As part of a futile effort to use Internet censorship to quell citizen dissent, Turkey recently forced the nation's ISPs to block access to Twitter, though users rather quickly found a way around the blocks by using alternative DNS servers
. Turkey then beefed up their Twitter blockade by imposing IP-range blocks
, which simply drove impacted users to Tor.
Now Turkey has escalated their Internet censorship efforts further by blocking user access to YouTube
, hours after a government security meeting (one in which participants discuss attacking Syria for political brownie points and electoral gains) was leaked via the website:
The ban was ordered hours after leaked recordings of a key security meeting were published on the video sharing website. Turkey's Telecommunication Directorate (TİB) has used its new authority for the first time by blocking Youtube without a court order.
This appears to be a DNS-level ban that's again (for now) avoidable by using third-party DNS servers.
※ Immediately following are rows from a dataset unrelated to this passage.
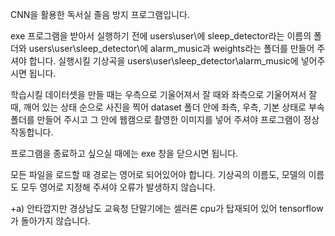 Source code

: CNN을 활용한 독서실 졸음 방지 프로그램입니다.

exe 프로그램을 받아서 실행하기 전에 users\user\에 sleep_detector라는 이름의 폴더와 users\user\sleep_detector\에 alarm_music과 weights라는 폴더를 만들어 주셔야 합니다. 실행시킬 기상곡을 users\user\sleep_detector\alarm_music에 넣어주시면 됩니다.

학습시킬 데이터셋을 만들 때는  우측으로 기울어져서 잘 때와 좌측으로 기울어져서 잘 때, 깨어 있는 상태 순으로 사진을 찍어 dataset 폴더 안에 좌측, 우측, 기본 상태로 부속 폴더를 만들어 주시고 그 안에 웹캠으로 촬영한 이미지를 넣어 주셔야 프로그램이 정상 작동합니다.

프로그램을 종료하고 싶으실 때에는 exe 창을 닫으시면 됩니다.

모든 파일을 로드할 때 경로는 영어로 되어있어야 합니다. 기상곡의 이름도, 모델의 이름도 모두 영어로 지정해 주셔야 오류가 발생하지 않습니다.

+a) 안타깝지만 경상남도 교육청 단말기에는 셀러론 cpu가 탑재되어 있어 tensorflow가 돌아가지 않습니다.
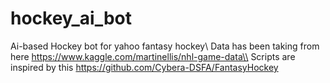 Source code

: # hockey_ai_bot
Ai-based Hockey bot for yahoo fantasy hockey\\
Data has been taking from here https://www.kaggle.com/martinellis/nhl-game-data\\
Scripts are inspired by this https://github.com/Cybera-DSFA/FantasyHockey
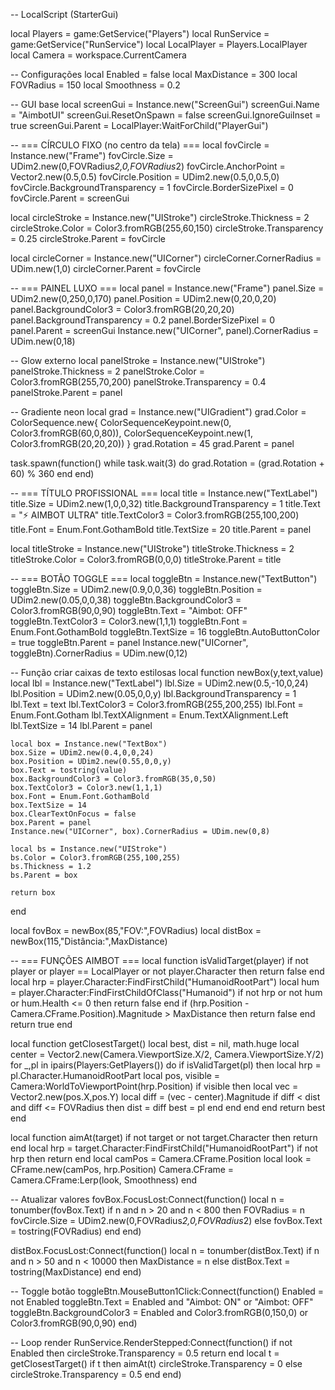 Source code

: -- LocalScript (StarterGui)

local Players = game:GetService("Players")
local RunService = game:GetService("RunService")
local LocalPlayer = Players.LocalPlayer
local Camera = workspace.CurrentCamera

-- Configurações
local Enabled = false
local MaxDistance = 300
local FOVRadius = 150
local Smoothness = 0.2

-- GUI base
local screenGui = Instance.new("ScreenGui")
screenGui.Name = "AimbotUI"
screenGui.ResetOnSpawn = false
screenGui.IgnoreGuiInset = true
screenGui.Parent = LocalPlayer:WaitForChild("PlayerGui")

-- === CÍRCULO FIXO (no centro da tela) ===
local fovCircle = Instance.new("Frame")
fovCircle.Size = UDim2.new(0,FOVRadius*2,0,FOVRadius*2)
fovCircle.AnchorPoint = Vector2.new(0.5,0.5)
fovCircle.Position = UDim2.new(0.5,0,0.5,0)
fovCircle.BackgroundTransparency = 1
fovCircle.BorderSizePixel = 0
fovCircle.Parent = screenGui

local circleStroke = Instance.new("UIStroke")
circleStroke.Thickness = 2
circleStroke.Color = Color3.fromRGB(255,60,150)
circleStroke.Transparency = 0.25
circleStroke.Parent = fovCircle

local circleCorner = Instance.new("UICorner")
circleCorner.CornerRadius = UDim.new(1,0)
circleCorner.Parent = fovCircle

-- === PAINEL LUXO ===
local panel = Instance.new("Frame")
panel.Size = UDim2.new(0,250,0,170)
panel.Position = UDim2.new(0,20,0,20)
panel.BackgroundColor3 = Color3.fromRGB(20,20,20)
panel.BackgroundTransparency = 0.2
panel.BorderSizePixel = 0
panel.Parent = screenGui
Instance.new("UICorner", panel).CornerRadius = UDim.new(0,18)

-- Glow externo
local panelStroke = Instance.new("UIStroke")
panelStroke.Thickness = 2
panelStroke.Color = Color3.fromRGB(255,70,200)
panelStroke.Transparency = 0.4
panelStroke.Parent = panel

-- Gradiente neon
local grad = Instance.new("UIGradient")
grad.Color = ColorSequence.new{
	ColorSequenceKeypoint.new(0, Color3.fromRGB(60,0,80)),
	ColorSequenceKeypoint.new(1, Color3.fromRGB(20,20,20))
}
grad.Rotation = 45
grad.Parent = panel

task.spawn(function()
	while task.wait(3) do
		grad.Rotation = (grad.Rotation + 60) % 360
	end
end)

-- === TÍTULO PROFISSIONAL ===
local title = Instance.new("TextLabel")
title.Size = UDim2.new(1,0,0,32)
title.BackgroundTransparency = 1
title.Text = "⚡ AIMBOT ULTRA"
title.TextColor3 = Color3.fromRGB(255,100,200)
title.Font = Enum.Font.GothamBold
title.TextSize = 20
title.Parent = panel

local titleStroke = Instance.new("UIStroke")
titleStroke.Thickness = 2
titleStroke.Color = Color3.fromRGB(0,0,0)
titleStroke.Parent = title

-- === BOTÃO TOGGLE ===
local toggleBtn = Instance.new("TextButton")
toggleBtn.Size = UDim2.new(0.9,0,0,36)
toggleBtn.Position = UDim2.new(0.05,0,0,38)
toggleBtn.BackgroundColor3 = Color3.fromRGB(90,0,90)
toggleBtn.Text = "Aimbot: OFF"
toggleBtn.TextColor3 = Color3.new(1,1,1)
toggleBtn.Font = Enum.Font.GothamBold
toggleBtn.TextSize = 16
toggleBtn.AutoButtonColor = true
toggleBtn.Parent = panel
Instance.new("UICorner", toggleBtn).CornerRadius = UDim.new(0,12)

-- Função criar caixas de texto estilosas
local function newBox(y,text,value)
	local lbl = Instance.new("TextLabel")
	lbl.Size = UDim2.new(0.5,-10,0,24)
	lbl.Position = UDim2.new(0.05,0,0,y)
	lbl.BackgroundTransparency = 1
	lbl.Text = text
	lbl.TextColor3 = Color3.fromRGB(255,200,255)
	lbl.Font = Enum.Font.Gotham
	lbl.TextXAlignment = Enum.TextXAlignment.Left
	lbl.TextSize = 14
	lbl.Parent = panel

	local box = Instance.new("TextBox")
	box.Size = UDim2.new(0.4,0,0,24)
	box.Position = UDim2.new(0.55,0,0,y)
	box.Text = tostring(value)
	box.BackgroundColor3 = Color3.fromRGB(35,0,50)
	box.TextColor3 = Color3.new(1,1,1)
	box.Font = Enum.Font.GothamBold
	box.TextSize = 14
	box.ClearTextOnFocus = false
	box.Parent = panel
	Instance.new("UICorner", box).CornerRadius = UDim.new(0,8)

	local bs = Instance.new("UIStroke")
	bs.Color = Color3.fromRGB(255,100,255)
	bs.Thickness = 1.2
	bs.Parent = box

	return box
end

local fovBox = newBox(85,"FOV:",FOVRadius)
local distBox = newBox(115,"Distância:",MaxDistance)

-- === FUNÇÕES AIMBOT ===
local function isValidTarget(player)
	if not player or player == LocalPlayer or not player.Character then return false end
	local hrp = player.Character:FindFirstChild("HumanoidRootPart")
	local hum = player.Character:FindFirstChildOfClass("Humanoid")
	if not hrp or not hum or hum.Health <= 0 then return false end
	if (hrp.Position - Camera.CFrame.Position).Magnitude > MaxDistance then return false end
	return true
end

local function getClosestTarget()
	local best, dist = nil, math.huge
	local center = Vector2.new(Camera.ViewportSize.X/2, Camera.ViewportSize.Y/2)
	for _,pl in ipairs(Players:GetPlayers()) do
		if isValidTarget(pl) then
			local hrp = pl.Character.HumanoidRootPart
			local pos, visible = Camera:WorldToViewportPoint(hrp.Position)
			if visible then
				local vec = Vector2.new(pos.X,pos.Y)
				local diff = (vec - center).Magnitude
				if diff < dist and diff <= FOVRadius then
					dist = diff
					best = pl
				end
			end
		end
	end
	return best
end

local function aimAt(target)
	if not target or not target.Character then return end
	local hrp = target.Character:FindFirstChild("HumanoidRootPart")
	if not hrp then return end
	local camPos = Camera.CFrame.Position
	local look = CFrame.new(camPos, hrp.Position)
	Camera.CFrame = Camera.CFrame:Lerp(look, Smoothness)
end

-- Atualizar valores
fovBox.FocusLost:Connect(function()
	local n = tonumber(fovBox.Text)
	if n and n > 20 and n < 800 then
		FOVRadius = n
		fovCircle.Size = UDim2.new(0,FOVRadius*2,0,FOVRadius*2)
	else
		fovBox.Text = tostring(FOVRadius)
	end
end)

distBox.FocusLost:Connect(function()
	local n = tonumber(distBox.Text)
	if n and n > 50 and n < 10000 then
		MaxDistance = n
	else
		distBox.Text = tostring(MaxDistance)
	end
end)

-- Toggle botão
toggleBtn.MouseButton1Click:Connect(function()
	Enabled = not Enabled
	toggleBtn.Text = Enabled and "Aimbot: ON" or "Aimbot: OFF"
	toggleBtn.BackgroundColor3 = Enabled and Color3.fromRGB(0,150,0) or Color3.fromRGB(90,0,90)
end)

-- Loop render
RunService.RenderStepped:Connect(function()
	if not Enabled then
		circleStroke.Transparency = 0.5
		return
	end
	local t = getClosestTarget()
	if t then
		aimAt(t)
		circleStroke.Transparency = 0
	else
		circleStroke.Transparency = 0.5
	end
end)
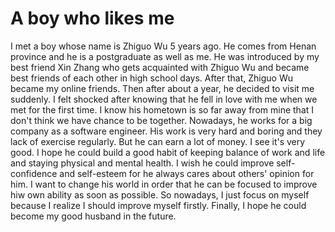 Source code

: # A boy who likes me
I met a boy whose name is Zhiguo Wu 5 years ago. He comes from Henan province and he is a postgraduate as well as me. He was introduced by my best friend Xin Zhang who gets acquainted with Zhiguo Wu and became best friends of each other in high school days. After that, Zhiguo Wu became my online friends. Then after about a year, he decided to visit me suddenly. I felt shocked after knowing that he fell in love with me when we met for the first time. I know his hometown is so far away from mine that I don't think we have chance to be together. Nowadays, he works for a big company as a software engineer. His work is very hard and boring and they lack of exercise regularly. But he can earn a lot of money. I see it's very good. I hope he could build a good habit of keeping balance of work and life and staying physical and mental health. I wish he could improve self-confidence and self-esteem for he always cares about others' opinion for him. I want to change his world in order that he can be focused to improve hiw own ability as soon as possible. So nowadays, I just focus on myself because I realize I should improve myself firstly. Finally, I hope he could become my good husband in the future. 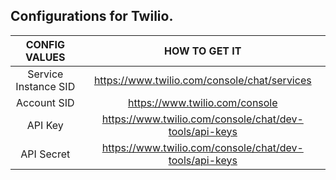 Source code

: ## Configurations for Twilio.

| 	**CONFIG VALUES** 		| 						**HOW TO GET IT**   				|
|:-------------------------:|:---------------------------------------------------------:|
| Service Instance SID      | https://www.twilio.com/console/chat/services 				|
| Account SID     			| https://www.twilio.com/console      						|
| API Key 					| https://www.twilio.com/console/chat/dev-tools/api-keys    |
| API Secret 				| https://www.twilio.com/console/chat/dev-tools/api-keys 	| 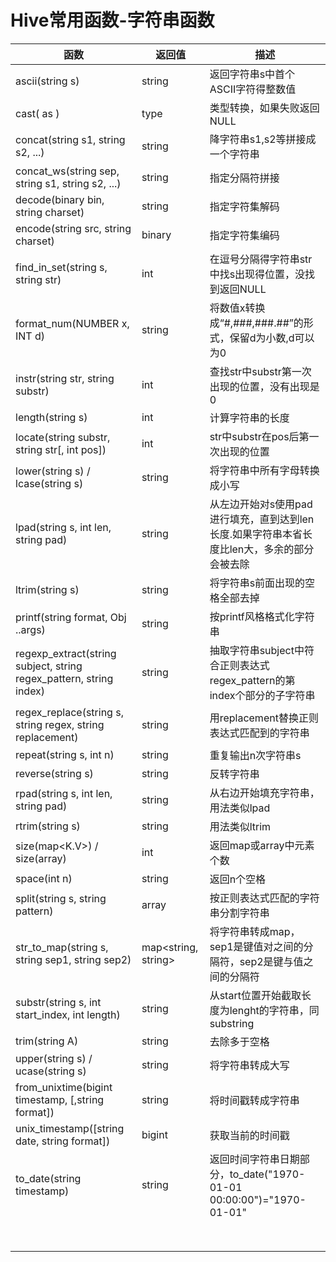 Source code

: # Hive常用函数-字符串函数

| 函数                                                         | 返回值              | 描述                                                         |
| ------------------------------------------------------------ | ------------------- | ------------------------------------------------------------ |
| ascii(string s)                                              | string              | 返回字符串s中首个ASCII字符得整数值                           |
| cast(<expr> as <type>)                                       | type                | 类型转换，如果失败返回NULL                                   |
| concat(string s1, string s2, ...)                            | string              | 降字符串s1,s2等拼接成一个字符串                              |
| concat_ws(string sep, string s1, string s2, ...)             | string              | 指定分隔符拼接                                               |
| decode(binary bin, string charset)                           | string              | 指定字符集解码                                               |
| encode(string src, string charset)                           | binary              | 指定字符集编码                                               |
| find_in_set(string s, string str)                            | int                 | 在逗号分隔得字符串str中找s出现得位置，没找到返回NULL         |
| format_num(NUMBER x, INT d)                                  | string              | 将数值x转换成“#,###,###.##”的形式，保留d为小数,d可以为0      |
| instr(string str, string substr)                             | int                 | 查找str中substr第一次出现的位置，没有出现是0                 |
| length(string s)                                             | int                 | 计算字符串的长度                                             |
| locate(string substr, string str[, int pos])                 | int                 | str中substr在pos后第一次出现的位置                           |
| lower(string s) / lcase(string s)                            | string              | 将字符串中所有字母转换成小写                                 |
| lpad(string s, int len, string pad)                          | string              | 从左边开始对s使用pad进行填充，直到达到len长度.如果字符串本省长度比len大，多余的部分会被去除 |
| ltrim(string s)                                              | string              | 将字符串s前面出现的空格全部去掉                              |
| printf(string format, Obj ..args)                            | string              | 按printf风格格式化字符串                                     |
| regexp_extract(string subject, string regex_pattern, string index) | string              | 抽取字符串subject中符合正则表达式regex_pattern的第index个部分的子字符串 |
| regex_replace(string s, string regex, string replacement)    | string              | 用replacement替换正则表达式匹配到的字符串                    |
| repeat(string s, int n)                                      | string              | 重复输出n次字符串s                                           |
| reverse(string s)                                            | string              | 反转字符串                                                   |
| rpad(string s, int len, string pad)                          | string              | 从右边开始填充字符串，用法类似lpad                           |
| rtrim(string s)                                              | string              | 用法类似ltrim                                                |
| size(map<K.V>) / size(array<T>)                              | int                 | 返回map或array中元素个数                                     |
| space(int n)                                                 | string              | 返回n个空格                                                  |
| split(string s, string pattern)                              | array<string>       | 按正则表达式匹配的字符串分割字符串                           |
| str_to_map(string s, string sep1, string sep2)               | map<string, string> | 将字符串转成map，sep1是键值对之间的分隔符，sep2是键与值之间的分隔符 |
| substr(string s, int start_index, int length)                | string              | 从start位置开始截取长度为lenght的字符串，同substring         |
| trim(string A)                                               | string              | 去除多于空格                                                 |
| upper(string s) / ucase(string s)                            | string              | 将字符串转成大写                                             |
| from_unixtime(bigint timestamp, [,string format])            | string              | 将时间戳转成字符串                                           |
| unix_timestamp([string date, string format])                 | bigint              | 获取当前的时间戳                                             |
| to_date(string timestamp)                                    | string              | 返回时间字符串日期部分，to_date("1970-01-01 00:00:00")="1970-01-01" |
|                                                              |                     |                                                              |
|                                                              |                     |                                                              |
|                                                              |                     |                                                              |
|                                                              |                     |                                                              |
|                                                              |                     |                                                              |
|                                                              |                     |                                                              |
|                                                              |                     |                                                              |
|                                                              |                     |                                                              |

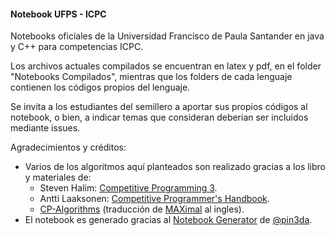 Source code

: #### Notebook UFPS - ICPC

Notebooks oficiales de la Universidad Francisco de Paula Santander en java y C++ para competencias ICPC.

Los archivos actuales compilados se encuentran en latex y pdf, en el folder "Notebooks Compilados", mientras que los folders de cada lenguaje contienen los códigos propios del lenguaje.

Se invita a los estudiantes del semillero a aportar sus propios códigos al notebook, o bien, a indicar temas que consideran deberian ser incluidos mediante issues. 

Agradecimientos y créditos:
* Varios de los algoritmos aquí planteados son realizado gracias a los libro y materiales de:
  * Steven Halim: [Competitive Programming 3](http://cpbook.net/).
  * Antti Laaksonen: [Competitive Programmer's Handbook](https://cses.fi/book/).
  * [CP-Algorithms](https://cp-algorithms.com/) (traducción de [MAXimal](http://e-maxx.ru/algo/) al ingles).
* El notebook es generado gracias al [Notebook Generator](https://github.com/pin3da/notebook-generator) de [@pin3da](https://github.com/pin3da/notebook-generator).
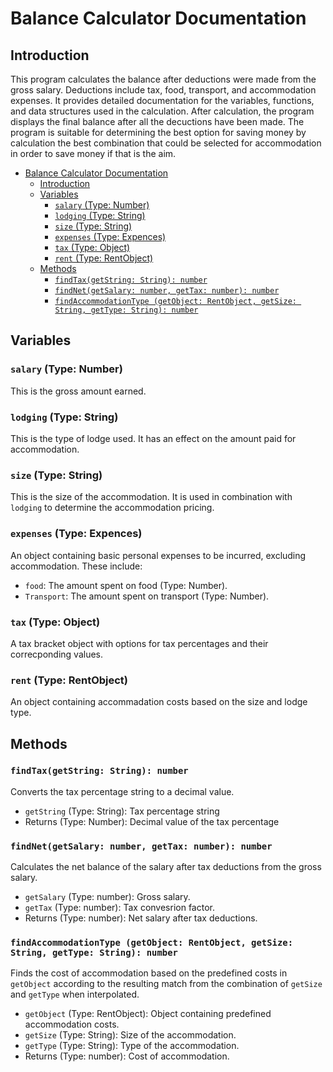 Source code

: # Balance Calculator Documentation

## Introduction

This program calculates the balance after deductions were made from the gross salary. Deductions include tax, food, transport, and accommodation expenses. It provides detailed documentation for the variables, functions, and data structures used in the calculation. After calculation, the program displays the final balance after all the decuctions have been made. The program is suitable for determining the best option for saving money by calculation the best combination that could be selected for accommodation in order to save money if that is the aim.

- [Balance Calculator Documentation](#balance-calculator-documentation)
  - [Introduction](#introduction)
  - [Variables](#variables)
    - [`salary` (Type: Number)](#salary-type-number)
    - [`lodging` (Type: String)](#lodging-type-string)
    - [`size` (Type: String)](#size-type-string)
    - [`expenses` (Type: Expences)](#expenses-type-expences)
    - [`tax` (Type: Object)](#tax-type-object)
    - [`rent` (Type: RentObject)](#rent-type-rentobject)
  - [Methods](#methods)
    - [`findTax(getString: String): number`](#findtaxgetstring-string-number)
    - [`findNet(getSalary: number, getTax: number): number`](#findnetgetsalary-number-gettax-number-number)
    - [`findAccommodationType (getObject: RentObject, getSize: String, getType: String): number`](#findaccommodationtype-getobject-rentobject-getsize-string-gettype-string-number)


## Variables

### `salary` (Type: Number)

This is the gross amount earned.

### `lodging` (Type: String)

This is the type of lodge used. It has an effect on the amount paid for accommodation.

### `size` (Type: String)

This is the size of the accommodation. It is used in combination with `lodging` to determine the accommodation pricing.

### `expenses` (Type: Expences)

An object containing basic personal expenses to be incurred, excluding accommodation. These include:

- `food`: The amount spent on food (Type: Number).
- `Transport`: The amount spent on transport (Type: Number).

### `tax` (Type: Object)

A tax bracket object with options for tax percentages and their correcponding values.

### `rent` (Type: RentObject)

An object containing accommadation costs based on the size and lodge type.

## Methods

### `findTax(getString: String): number`

Converts the tax percentage string to a decimal value.

- `getString` (Type: String): Tax percentage string
- Returns (Type: Number): Decimal value of the tax percentage

### `findNet(getSalary: number, getTax: number): number`

Calculates the net balance of the salary after tax deductions from the gross salary.

- `getSalary` (Type: number): Gross salary.
- `getTax` (Type: number): Tax convesrion factor.
- Returns (Type: number): Net salary after tax deductions.

### `findAccommodationType (getObject: RentObject, getSize: String, getType: String): number`

Finds the cost of accommodation based on the predefined costs in `getObject` according to the resulting match from the combination of `getSize` and `getType` when interpolated.

- `getObject` (Type: RentObject): Object containing predefined accommodation costs.
-  `getSize` (Type: String): Size of the accommodation.
-  `getType` (Type: String): Type of the accommodation.
-  Returns (Type: number): Cost of accommodation. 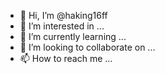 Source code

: - 👋 Hi, I’m @haking16ff
- 👀 I’m interested in ...
- 🌱 I’m currently learning ...
- 💞️ I’m looking to collaborate on ...
- 📫 How to reach me ...

<!---
haking16ff/haking16ff is a ✨ special ✨ repository because its `README.md` (this file) appears on your GitHub profile.
You can click the Preview link to take a look at your changes.
--->
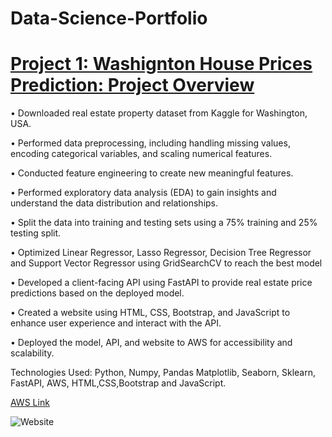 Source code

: # Data-Science-Portfolio

# [Project 1: Washignton House Prices Prediction: Project Overview](https://github.com/kamlishgoswami/Washington-House-Prices-Prediction/tree/main)

•	Downloaded real estate property dataset from Kaggle for Washington, USA.

•	Performed data preprocessing, including handling missing values, encoding categorical variables, and scaling numerical features.

•	Conducted feature engineering to create new meaningful features.

•	Performed exploratory data analysis (EDA) to gain insights and understand the data distribution and relationships.

•	Split the data into training and testing sets using a 75% training and 25% testing split.

•	Optimized Linear Regressor, Lasso Regressor, Decision Tree Regressor and Support Vector Regressor using GridSearchCV to reach the best model

•	Developed a client-facing API using FastAPI to provide real estate price predictions based on the deployed model.

•	Created a website using HTML, CSS, Bootstrap, and JavaScript to enhance user experience and interact with the API.

•	Deployed the model, API, and website to AWS for accessibility and scalability.

Technologies Used: Python, Numpy, Pandas Matplotlib, Seaborn, Sklearn, FastAPI, AWS, HTML,CSS,Bootstrap and JavaScript. 

[AWS Link](http://ec2-54-242-12-7.compute-1.amazonaws.com/)

![Website](Washigton%20House%20Prices%20Prediction.png)
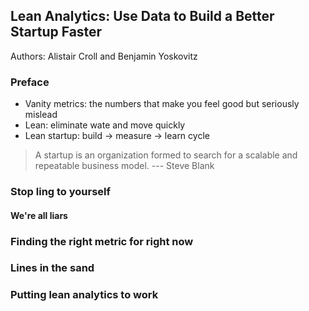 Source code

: ## Lean Analytics: Use Data to Build a Better Startup Faster

Authors: Alistair Croll and Benjamin Yoskovitz

### Preface

* Vanity metrics: the numbers that make you feel good but seriously mislead
* Lean: eliminate  wate and move quickly
* Lean startup: build -> measure -> learn cycle
> A startup is an organization formed to search for a scalable and repeatable business model. --- Steve Blank

### Stop ling to yourself
#### We're all liars






### Finding the right metric for right now





### Lines in the sand
















### Putting lean analytics to work









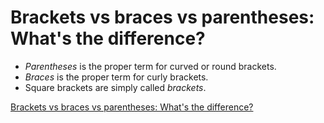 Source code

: # Brackets vs braces vs parentheses: What's the difference?



- *Parentheses* is the proper term for curved or round brackets.
- *Braces* is the proper term for curly brackets.
- Square brackets are simply called *brackets*.

[Brackets vs braces vs parentheses: What's the difference?](https://www.theserverside.com/blog/Coffee-Talk-Java-News-Stories-and-Opinions/Whats-the-difference-between-brackets-braces-and-parentheses) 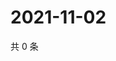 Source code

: # 2021-11-02

共 0 条

<!-- BEGIN WEIBO -->
<!-- 最后更新时间 Tue Nov 02 2021 04:15:15 GMT+0800 (China Standard Time) -->

<!-- END WEIBO -->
Surely blocking websites will magically stop citizen outrage at bad government behavior, right? You'd think, after countless examples of this kind of ham-fisted Internet censorship failing, that governments would give up. Apparently not. Medium
has an interesting read stating that these blocks may be less about seriously trying to block dissent, and more about trying to win election brownie points by portraying (Western) social media as a corrupter of family values.